Google 新论文提出“验证债务”概念:AI 加快论文产出,但人工核查成为瓶颈。为此推出智能体验证(agentic verification)方案,并开发 Paper Assistant Tool 原型系统。该系统将论文拆解为多个部分,深入检查难点并汇总审稿意见,聚焦证明错误、实验漏洞、缺失对比等客观错误,而非直接给出接收/拒稿决策。在数学与计算机科学已知错误测试中,该工具比单次模型调用发现更多证明错误;在 STOC 和 ICML 的面向作者试点中,许多作者据此修复了严重理论缺陷或补充了实验。

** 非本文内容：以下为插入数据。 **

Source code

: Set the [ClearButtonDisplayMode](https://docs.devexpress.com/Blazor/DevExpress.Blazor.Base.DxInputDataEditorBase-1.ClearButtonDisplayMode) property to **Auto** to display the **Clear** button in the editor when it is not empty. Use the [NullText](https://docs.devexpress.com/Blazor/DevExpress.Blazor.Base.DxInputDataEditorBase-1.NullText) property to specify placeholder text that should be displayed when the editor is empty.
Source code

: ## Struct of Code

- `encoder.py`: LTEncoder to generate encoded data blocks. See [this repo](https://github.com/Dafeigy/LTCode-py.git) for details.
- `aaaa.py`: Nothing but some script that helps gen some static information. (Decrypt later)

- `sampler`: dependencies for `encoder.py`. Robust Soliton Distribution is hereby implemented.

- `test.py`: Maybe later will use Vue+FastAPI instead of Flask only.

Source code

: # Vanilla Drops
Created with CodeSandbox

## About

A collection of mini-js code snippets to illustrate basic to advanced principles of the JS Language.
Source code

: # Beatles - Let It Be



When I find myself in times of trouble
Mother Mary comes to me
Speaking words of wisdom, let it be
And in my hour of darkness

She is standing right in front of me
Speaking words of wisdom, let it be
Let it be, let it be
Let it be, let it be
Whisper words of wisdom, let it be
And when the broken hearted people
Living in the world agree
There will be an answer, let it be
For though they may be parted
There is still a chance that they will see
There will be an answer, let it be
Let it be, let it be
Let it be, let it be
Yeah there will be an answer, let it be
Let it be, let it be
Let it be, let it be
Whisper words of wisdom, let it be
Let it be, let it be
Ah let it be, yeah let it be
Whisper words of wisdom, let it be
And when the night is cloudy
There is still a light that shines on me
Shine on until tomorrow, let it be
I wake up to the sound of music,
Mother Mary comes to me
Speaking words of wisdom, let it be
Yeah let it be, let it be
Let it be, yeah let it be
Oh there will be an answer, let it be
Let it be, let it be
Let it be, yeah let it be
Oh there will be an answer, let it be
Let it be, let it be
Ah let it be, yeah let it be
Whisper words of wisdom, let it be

论文指出科学审稿可能需要独立 AI 栈以应对日益自动化的论文生成。
Big new paper release of Google for external agentic verification for science.
Science now needs AI review agents because AI is making papers faster than humans can check them.

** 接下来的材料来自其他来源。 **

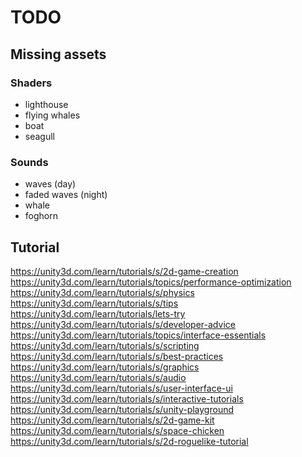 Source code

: # TODO

## Missing assets

### Shaders

* lighthouse
* flying whales
* boat
* seagull

### Sounds

* waves (day)
* faded waves (night)
* whale
* foghorn

## Tutorial

https://unity3d.com/learn/tutorials/s/2d-game-creation
https://unity3d.com/learn/tutorials/topics/performance-optimization
https://unity3d.com/learn/tutorials/s/physics
https://unity3d.com/learn/tutorials/s/tips
https://unity3d.com/learn/tutorials/lets-try
https://unity3d.com/learn/tutorials/s/developer-advice
https://unity3d.com/learn/tutorials/topics/interface-essentials
https://unity3d.com/learn/tutorials/s/scripting
https://unity3d.com/learn/tutorials/s/best-practices
https://unity3d.com/learn/tutorials/s/graphics
https://unity3d.com/learn/tutorials/s/audio
https://unity3d.com/learn/tutorials/s/user-interface-ui
https://unity3d.com/learn/tutorials/s/interactive-tutorials
https://unity3d.com/learn/tutorials/s/unity-playground
https://unity3d.com/learn/tutorials/s/2d-game-kit
https://unity3d.com/learn/tutorials/s/space-chicken
https://unity3d.com/learn/tutorials/s/2d-roguelike-tutorial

The problem is that AI can help produce more research, but the slow part is still checking whether the work is actually correct.

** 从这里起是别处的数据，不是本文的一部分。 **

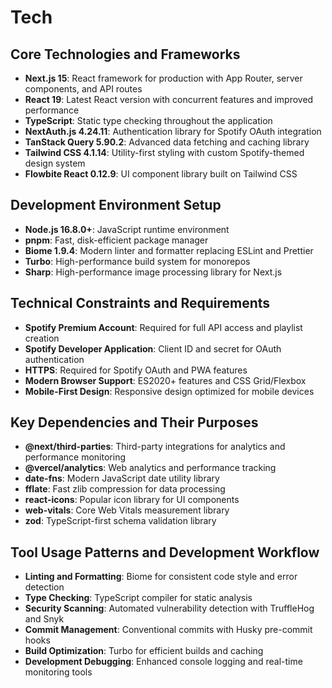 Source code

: # Tech

## Core Technologies and Frameworks

- **Next.js 15**: React framework for production with App Router, server components, and API routes
- **React 19**: Latest React version with concurrent features and improved performance
- **TypeScript**: Static type checking throughout the application
- **NextAuth.js 4.24.11**: Authentication library for Spotify OAuth integration
- **TanStack Query 5.90.2**: Advanced data fetching and caching library
- **Tailwind CSS 4.1.14**: Utility-first styling with custom Spotify-themed design system
- **Flowbite React 0.12.9**: UI component library built on Tailwind CSS

## Development Environment Setup

- **Node.js 16.8.0+**: JavaScript runtime environment
- **pnpm**: Fast, disk-efficient package manager
- **Biome 1.9.4**: Modern linter and formatter replacing ESLint and Prettier
- **Turbo**: High-performance build system for monorepos
- **Sharp**: High-performance image processing library for Next.js

## Technical Constraints and Requirements

- **Spotify Premium Account**: Required for full API access and playlist creation
- **Spotify Developer Application**: Client ID and secret for OAuth authentication
- **HTTPS**: Required for Spotify OAuth and PWA features
- **Modern Browser Support**: ES2020+ features and CSS Grid/Flexbox
- **Mobile-First Design**: Responsive design optimized for mobile devices

## Key Dependencies and Their Purposes

- **@next/third-parties**: Third-party integrations for analytics and performance monitoring
- **@vercel/analytics**: Web analytics and performance tracking
- **date-fns**: Modern JavaScript date utility library
- **fflate**: Fast zlib compression for data processing
- **react-icons**: Popular icon library for UI components
- **web-vitals**: Core Web Vitals measurement library
- **zod**: TypeScript-first schema validation library

## Tool Usage Patterns and Development Workflow

- **Linting and Formatting**: Biome for consistent code style and error detection
- **Type Checking**: TypeScript compiler for static analysis
- **Security Scanning**: Automated vulnerability detection with TruffleHog and Snyk
- **Commit Management**: Conventional commits with Husky pre-commit hooks
- **Build Optimization**: Turbo for efficient builds and caching
- **Development Debugging**: Enhanced console logging and real-time monitoring tools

The paper frames this as verification debt, where every faster research workflow creates more claims, proofs, experiments, and comparisons that someone still has to inspect.
Its main proposal is agentic verification, where AI agents help review papers by splitting them into parts, checking difficult sections deeply, and combining the findings into a review.